Scan the records below for the line with "Most subcommands of" and the line with "Initialize the directory". Repeat those two lines and every line between them exactly, and nothing else.

Start of Record extracts

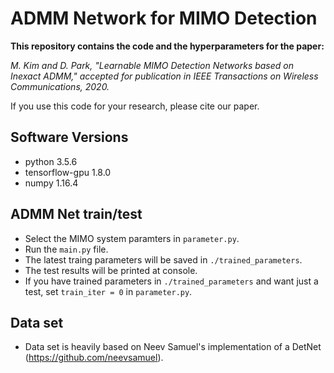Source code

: # ADMM Network for MIMO Detection
 
**This repository contains the code and the hyperparameters for the paper:**

*M. Kim and D. Park, "Learnable MIMO Detection Networks based on Inexact ADMM," accepted for publication in IEEE Transactions on Wireless Communications, 2020.* 
<!--
(https://...)
-->

If you use this code for your research, please cite our paper.

## Software Versions
* python 3.5.6
* tensorflow-gpu 1.8.0
* numpy 1.16.4

## ADMM Net train/test
* Select the MIMO system paramters in ```parameter.py```.
* Run the ```main.py``` file.
* The latest traing parameters will be saved in ```./trained_parameters```.
* The test results will be printed at console.
* If you have trained parameters in ```./trained_parameters``` and want just a test, set ```train_iter = 0``` in ```parameter.py```.

## Data set
* Data set is heavily based on Neev Samuel's implementation of a DetNet (https://github.com/neevsamuel).
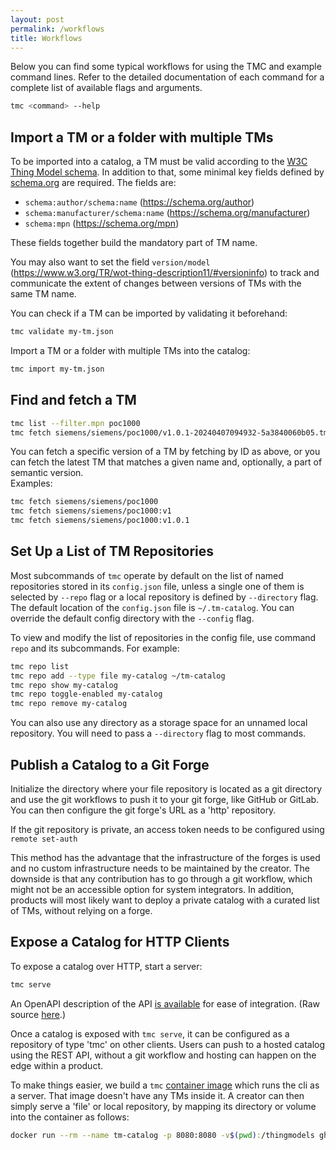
 ```yaml
---
layout: post
permalink: /workflows
title: Workflows
---
```


Below you can find some typical workflows for using the TMC and example command lines. Refer to the detailed documentation of each
command for a complete list of available flags and arguments.

```bash
tmc <command> --help
```

## Import a TM or a folder with multiple TMs

To be imported into a catalog, a TM must be valid according to the [W3C Thing Model schema][1]. In addition to that,
some minimal key fields defined by [schema.org][2] are required.
The fields are:
- `schema:author/schema:name` (https://schema.org/author)
- `schema:manufacturer/schema:name` (https://schema.org/manufacturer)
- `schema:mpn` (https://schema.org/mpn)

These fields together build the mandatory part of TM name.

You may also want to set the field `version/model` (https://www.w3.org/TR/wot-thing-description11/#versioninfo) to track 
and communicate the extent of changes between versions of TMs with the same TM name.

You can check if a TM can be imported by validating it beforehand:
```bash
tmc validate my-tm.json 
```

Import a TM or a folder with multiple TMs into the catalog:
```bash
tmc import my-tm.json 
```

## Find and fetch a TM

```bash
tmc list --filter.mpn poc1000
tmc fetch siemens/siemens/poc1000/v1.0.1-20240407094932-5a3840060b05.tm.json
```

You can fetch a specific version of a TM by fetching by ID as above, or you can fetch the latest TM that matches a given name and, optionally, a part of semantic version.   
Examples:
```bash
tmc fetch siemens/siemens/poc1000
tmc fetch siemens/siemens/poc1000:v1
tmc fetch siemens/siemens/poc1000:v1.0.1
```

## Set Up a List of TM Repositories

Most subcommands of `tmc` operate by default on the list of named repositories stored in its `config.json` file, unless a single one of them is selected
by `--repo` flag or a local repository is defined by `--directory` flag. The default location of the `config.json` file is `~/.tm-catalog`. You can 
override the default config directory with the `--config` flag.

To view and modify the list of repositories in the config file, use command `repo` and its subcommands. For example:
```bash
tmc repo list
tmc repo add --type file my-catalog ~/tm-catalog
tmc repo show my-catalog
tmc repo toggle-enabled my-catalog
tmc repo remove my-catalog
```

You can also use any directory as a storage space for an unnamed local repository. You will need to pass a `--directory` flag to most commands.

## Publish a Catalog to a Git Forge

Initialize the directory where your file repository is located as a git directory and use the git workflows to push it to
your git forge, like GitHub or GitLab. You can then configure the git forge's URL as a 'http' repository.  

If the git repository is private, an access token needs to be configured using ```remote set-auth```

This method has the advantage that the infrastructure of the forges is used and no custom infrastructure needs to be
maintained by the creator. The downside is that any contribution has to go through a git workflow, which might not be an
accessible option for system integrators. In addition, products will most likely want to deploy a private catalog with a
curated list of TMs, without relying on a forge.

## Expose a Catalog for HTTP Clients

To expose a catalog over HTTP, start a server:
```bash
tmc serve
```
An OpenAPI description of the API [is available][4] for ease of integration. (Raw source [here][3].)

Once a catalog is exposed with `tmc serve`, it can be configured as a repository of type 'tmc' on other clients. Users 
can push to a hosted catalog using the REST API, without a git workflow and hosting can happen on the edge within a product.

To make things easier, we build a ```tmc``` [container image][5] which runs the cli as a server. That image doesn't
have any TMs inside it. A creator can then simply serve a 'file' or local repository, by mapping its directory
or volume into the container as follows:

```bash
docker run --rm --name tm-catalog -p 8080:8080 -v$(pwd):/thingmodels ghcr.io/wot-oss/tmc:latest
```

[1]: https://github.com/w3c/wot-thing-description/blob/main/validation/tm-json-schema-validation.json
[2]: https://schema.org
[3]: https://github.com/wot-oss/tmc/blob/main/api/tm-catalog.openapi.yaml
[4]: https://editor.swagger.io/?url=https://raw.githubusercontent.com/wot-oss/tmc/refs/heads/main/api/tm-catalog.openapi.yaml
[5]: https://github.com/wot-oss/tmc/pkgs/container/tmc
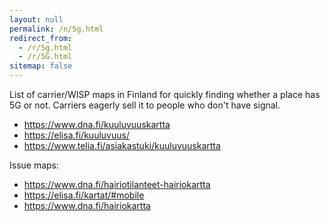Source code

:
 ```yaml
---
layout: null
permalink: /n/5g.html
redirect_from:
  - /r/5g.html
  - /r/5G.html
sitemap: false
---
```


List of carrier/WISP maps in Finland for quickly finding whether a place
has 5G or not. Carriers eagerly sell it to people who don't have signal.

* https://www.dna.fi/kuuluvuuskartta
* https://elisa.fi/kuuluvuus/
* https://www.telia.fi/asiakastuki/kuuluvuuskartta

Issue maps:

* https://www.dna.fi/hairiotilanteet-hairiokartta
* https://elisa.fi/kartat/#mobile
* https://www.dna.fi/hairiokartta
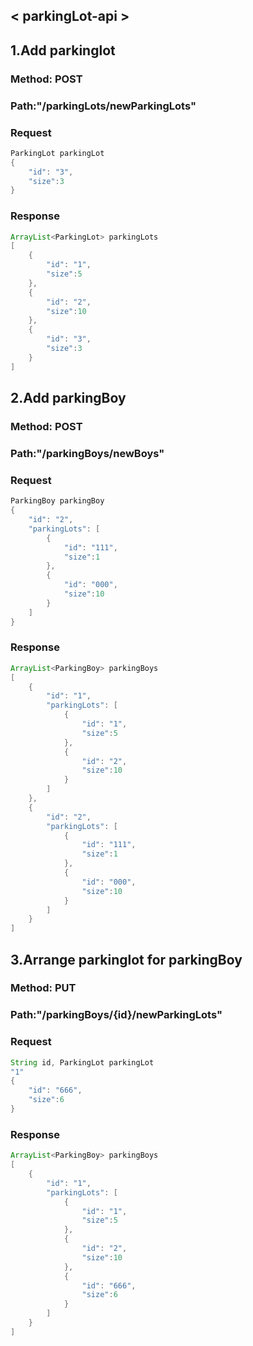 ## < parkingLot-api >

## 1.Add parkinglot
### Method: POST
### Path:"/parkingLots/newParkingLots"
### Request
```java
ParkingLot parkingLot
{
    "id": "3",
    "size":3
}
```
### Response
```java
ArrayList<ParkingLot> parkingLots
[
    {
        "id": "1",
        "size":5
    },
    {
        "id": "2",
        "size":10
    },
    {
        "id": "3",
        "size":3
    }
]
```

## 2.Add parkingBoy
### Method: POST
### Path:"/parkingBoys/newBoys"
### Request
```java
ParkingBoy parkingBoy
{
    "id": "2",
    "parkingLots": [
        {
            "id": "111",
            "size":1
        },
        {
            "id": "000",
            "size":10
        }
    ]
}
```
### Response
```java
ArrayList<ParkingBoy> parkingBoys
[
    {
        "id": "1",
        "parkingLots": [
            {
                "id": "1",
                "size":5
            },
            {
                "id": "2",
                "size":10
            }
        ]
    },
    {
        "id": "2",
        "parkingLots": [
            {
                "id": "111",
                "size":1
            },
            {
                "id": "000",
                "size":10
            }
        ]
    }
]
```

## 3.Arrange parkinglot for parkingBoy
### Method: PUT
### Path:"/parkingBoys/{id}/newParkingLots"
### Request
```java
String id, ParkingLot parkingLot
"1"
{
    "id": "666",
    "size":6
}
```
### Response
```java
ArrayList<ParkingBoy> parkingBoys
[
    {
        "id": "1",
        "parkingLots": [
            {
                "id": "1",
                "size":5
            },
            {
                "id": "2",
                "size":10
            },
            {
                "id": "666",
                "size":6
            }
        ]
    }
]
```
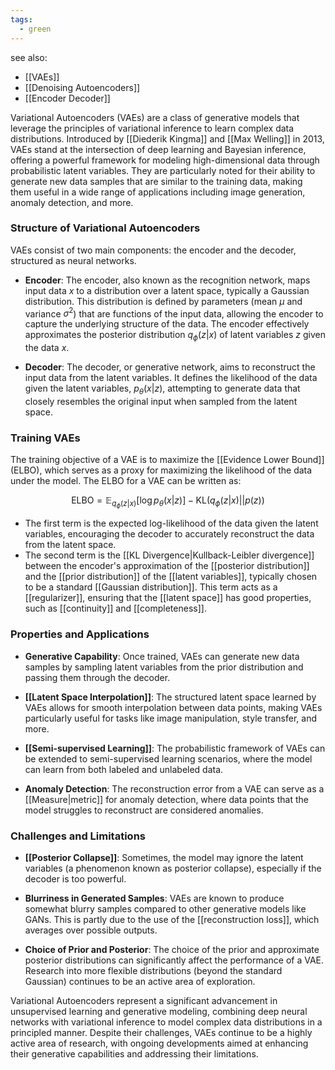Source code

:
 ```yaml
---
tags:
  - green
---
```


see also:
- [[VAEs]]
- [[Denoising Autoencoders]]
- [[Encoder Decoder]]

Variational Autoencoders (VAEs) are a class of generative models that leverage the principles of variational inference to learn complex data distributions. Introduced by [[Diederik Kingma]] and [[Max Welling]] in 2013, VAEs stand at the intersection of deep learning and Bayesian inference, offering a powerful framework for modeling high-dimensional data through probabilistic latent variables. They are particularly noted for their ability to generate new data samples that are similar to the training data, making them useful in a wide range of applications including image generation, anomaly detection, and more.

### Structure of Variational Autoencoders

VAEs consist of two main components: the encoder and the decoder, structured as neural networks.

- **Encoder**: The encoder, also known as the recognition network, maps input data $x$ to a distribution over a latent space, typically a Gaussian distribution. This distribution is defined by parameters (mean $\mu$ and variance $\sigma^2$) that are functions of the input data, allowing the encoder to capture the underlying structure of the data. The encoder effectively approximates the posterior distribution $q_\phi(z|x)$ of latent variables $z$ given the data $x$.

- **Decoder**: The decoder, or generative network, aims to reconstruct the input data from the latent variables. It defines the likelihood of the data given the latent variables, $p_\theta(x|z)$, attempting to generate data that closely resembles the original input when sampled from the latent space.

### Training VAEs

The training objective of a VAE is to maximize the [[Evidence Lower Bound]] (ELBO), which serves as a proxy for maximizing the likelihood of the data under the model. The ELBO for a VAE can be written as:

$$
\text{ELBO} = \mathbb{E}_{q_\phi(z|x)}[\log p_\theta(x|z)] - \text{KL}(q_\phi(z|x) || p(z))
$$

- The first term is the expected log-likelihood of the data given the latent variables, encouraging the decoder to accurately reconstruct the data from the latent space.
- The second term is the [[KL Divergence|Kullback-Leibler divergence]] between the encoder's approximation of the [[posterior distribution]] and the [[prior distribution]] of the [[latent variables]], typically chosen to be a standard [[Gaussian distribution]]. This term acts as a [[regularizer]], ensuring that the [[latent space]] has good properties, such as [[continuity]] and [[completeness]].

### Properties and Applications

- **Generative Capability**: Once trained, VAEs can generate new data samples by sampling latent variables from the prior distribution and passing them through the decoder.

- **[[Latent Space Interpolation]]**: The structured latent space learned by VAEs allows for smooth interpolation between data points, making VAEs particularly useful for tasks like image manipulation, style transfer, and more.

- **[[Semi-supervised Learning]]**: The probabilistic framework of VAEs can be extended to semi-supervised learning scenarios, where the model can learn from both labeled and unlabeled data.

- **Anomaly Detection**: The reconstruction error from a VAE can serve as a [[Measure|metric]] for anomaly detection, where data points that the model struggles to reconstruct are considered anomalies.

### Challenges and Limitations

- **[[Posterior Collapse]]**: Sometimes, the model may ignore the latent variables (a phenomenon known as posterior collapse), especially if the decoder is too powerful.

- **Blurriness in Generated Samples**: VAEs are known to produce somewhat blurry samples compared to other generative models like GANs. This is partly due to the use of the [[reconstruction loss]], which averages over possible outputs.

- **Choice of Prior and Posterior**: The choice of the prior and approximate posterior distributions can significantly affect the performance of a VAE. Research into more flexible distributions (beyond the standard Gaussian) continues to be an active area of exploration.

Variational Autoencoders represent a significant advancement in unsupervised learning and generative modeling, combining deep neural networks with variational inference to model complex data distributions in a principled manner. Despite their challenges, VAEs continue to be a highly active area of research, with ongoing developments aimed at enhancing their generative capabilities and addressing their limitations.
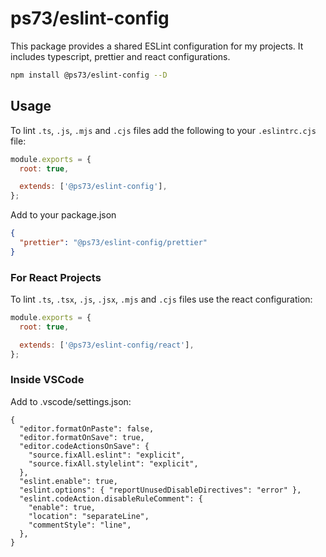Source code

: # ps73/eslint-config

This package provides a shared ESLint configuration for my projects. It includes typescript, prettier and react configurations.

```bash
npm install @ps73/eslint-config --D
```

## Usage

To lint `.ts`, `.js`, `.mjs` and `.cjs` files add the following to your `.eslintrc.cjs` file:

```cjs
module.exports = {
  root: true,

  extends: ['@ps73/eslint-config'],
};
```

Add to your package.json

```json
{
  "prettier": "@ps73/eslint-config/prettier"
}
```

### For React Projects

To lint `.ts`, `.tsx`, `.js`, `.jsx`, `.mjs` and `.cjs` files use the react configuration:

```cjs
module.exports = {
  root: true,

  extends: ['@ps73/eslint-config/react'],
};
```

### Inside VSCode

Add to .vscode/settings.json:

```jsonc
{
  "editor.formatOnPaste": false,
  "editor.formatOnSave": true,
  "editor.codeActionsOnSave": {
    "source.fixAll.eslint": "explicit",
    "source.fixAll.stylelint": "explicit",
  },
  "eslint.enable": true,
  "eslint.options": { "reportUnusedDisableDirectives": "error" },
  "eslint.codeAction.disableRuleComment": {
    "enable": true,
    "location": "separateLine",
    "commentStyle": "line",
  },
}
```

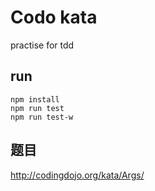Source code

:# Codo kata
practise for tdd

## run 
```
npm install
npm run test
npm run test-w
```

## 题目 
http://codingdojo.org/kata/Args/
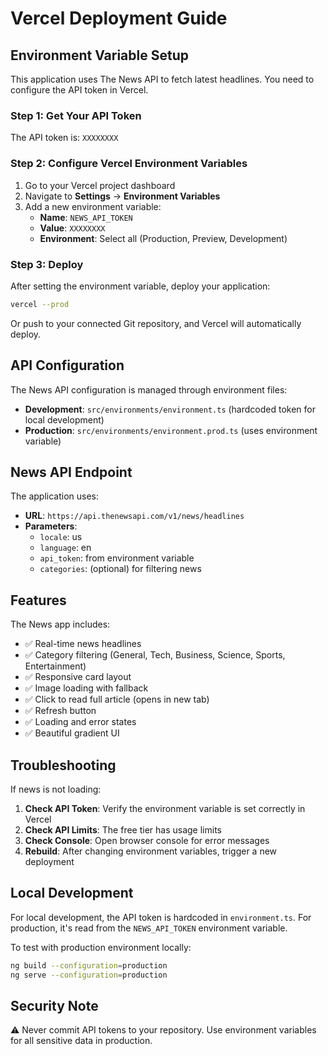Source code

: # Vercel Deployment Guide

## Environment Variable Setup

This application uses The News API to fetch latest headlines. You need to configure the API token in Vercel.

### Step 1: Get Your API Token

The API token is: `XXXXXXXX`

### Step 2: Configure Vercel Environment Variables

1. Go to your Vercel project dashboard
2. Navigate to **Settings** → **Environment Variables**
3. Add a new environment variable:
   - **Name**: `NEWS_API_TOKEN`
   - **Value**: `XXXXXXXX`
   - **Environment**: Select all (Production, Preview, Development)

### Step 3: Deploy

After setting the environment variable, deploy your application:

```bash
vercel --prod
```

Or push to your connected Git repository, and Vercel will automatically deploy.

## API Configuration

The News API configuration is managed through environment files:

- **Development**: `src/environments/environment.ts` (hardcoded token for local development)
- **Production**: `src/environments/environment.prod.ts` (uses environment variable)

## News API Endpoint

The application uses:
- **URL**: `https://api.thenewsapi.com/v1/news/headlines`
- **Parameters**:
  - `locale`: us
  - `language`: en
  - `api_token`: from environment variable
  - `categories`: (optional) for filtering news

## Features

The News app includes:
- ✅ Real-time news headlines
- ✅ Category filtering (General, Tech, Business, Science, Sports, Entertainment)
- ✅ Responsive card layout
- ✅ Image loading with fallback
- ✅ Click to read full article (opens in new tab)
- ✅ Refresh button
- ✅ Loading and error states
- ✅ Beautiful gradient UI

## Troubleshooting

If news is not loading:

1. **Check API Token**: Verify the environment variable is set correctly in Vercel
2. **Check API Limits**: The free tier has usage limits
3. **Check Console**: Open browser console for error messages
4. **Rebuild**: After changing environment variables, trigger a new deployment

## Local Development

For local development, the API token is hardcoded in `environment.ts`. For production, it's read from the `NEWS_API_TOKEN` environment variable.

To test with production environment locally:

```bash
ng build --configuration=production
ng serve --configuration=production
```

## Security Note

⚠️ Never commit API tokens to your repository. Use environment variables for all sensitive data in production.

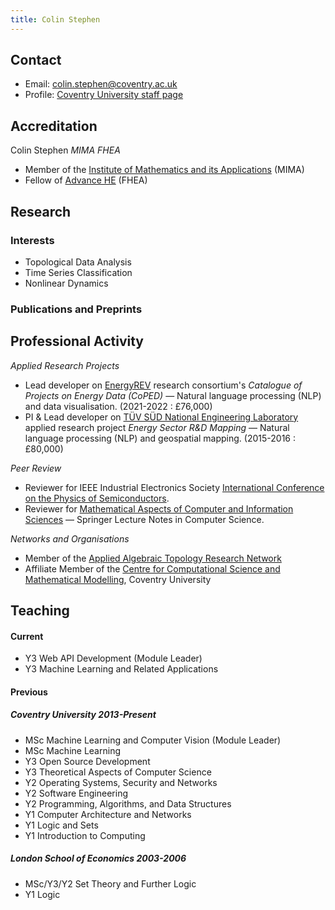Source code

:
 ```yaml
---
title: Colin Stephen
---
```


## Contact

- Email: [colin.stephen@coventry.ac.uk](mailto:colin.stephen@coventry.ac.uk)
- Profile: [Coventry University staff page](https://pureportal.coventry.ac.uk/en/persons/colin-stephen)

## Accreditation

Colin Stephen _MIMA FHEA_

- Member of the [Institute of Mathematics and its Applications](https://ima.org.uk/) (MIMA)
- Fellow of [Advance HE](https://www.advance-he.ac.uk/) (FHEA)

## Research

### Interests

- Topological Data Analysis
- Time Series Classification
- Nonlinear Dynamics

### Publications and Preprints

<script src="https://bibbase.org/show?bib=https://raw.githubusercontent.com/colinstephen/colinstephen.github.io/master/publications.bib&jsonp=1&theme=mila&hidemenu=true"></script>

## Professional Activity

_Applied Research Projects_

- Lead developer on [EnergyREV](https://www.energyrev.org.uk/) research consortium's _Catalogue of Projects on Energy Data (CoPED)_ &mdash; Natural language processing (NLP) and data visualisation. (2021-2022 : £76,000)
- PI & Lead developer on [TÜV SÜD National Engineering Laboratory](https://www.tuvsud.com/en-gb/industries/chemical-and-process/flow-measurement) applied research project _Energy Sector R&D Mapping_ &mdash; Natural language processing (NLP) and geospatial mapping. (2015-2016 : £80,000)

_Peer Review_

- Reviewer for IEEE Industrial Electronics Society [International Conference on the Physics of Semiconductors](https://icps2022.org/).
- Reviewer for [Mathematical Aspects of Computer and Information Sciences](http://macis2019.gtu.edu.tr/) &mdash; Springer Lecture Notes in Computer Science.

_Networks and Organisations_

- Member of the [Applied Algebraic Topology Research Network](https://topology.ima.umn.edu/)
- Affiliate Member of the [Centre for Computational Science and Mathematical Modelling](https://www.coventry.ac.uk/research/areas-of-research/centre-for-data-science/), Coventry University

## Teaching

#### Current

- Y3 Web API Development (Module Leader)
- Y3 Machine Learning and Related Applications

#### Previous

##### Coventry University 2013-Present

- MSc Machine Learning and Computer Vision (Module Leader)
- MSc Machine Learning
- Y3 Open Source Development
- Y3 Theoretical Aspects of Computer Science
- Y2 Operating Systems, Security and Networks
- Y2 Software Engineering
- Y2 Programming, Algorithms, and Data Structures
- Y1 Computer Architecture and Networks
- Y1 Logic and Sets
- Y1 Introduction to Computing

##### London School of Economics 2003-2006

- MSc/Y3/Y2 Set Theory and Further Logic
- Y1 Logic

End of Record extracts

**Solution to this task:**
Most subcommands of `tmc` operate by default on the list of named repositories stored in its `config.json` file, unless a single one of them is selected
by `--repo` flag or a local repository is defined by `--directory` flag. The default location of the `config.json` file is `~/.tm-catalog`. You can 
override the default config directory with the `--config` flag.

To view and modify the list of repositories in the config file, use command `repo` and its subcommands. For example:
```bash
tmc repo list
tmc repo add --type file my-catalog ~/tm-catalog
tmc repo show my-catalog
tmc repo toggle-enabled my-catalog
tmc repo remove my-catalog
```

You can also use any directory as a storage space for an unnamed local repository. You will need to pass a `--directory` flag to most commands.

## Publish a Catalog to a Git Forge

Initialize the directory where your file repository is located as a git directory and use the git workflows to push it to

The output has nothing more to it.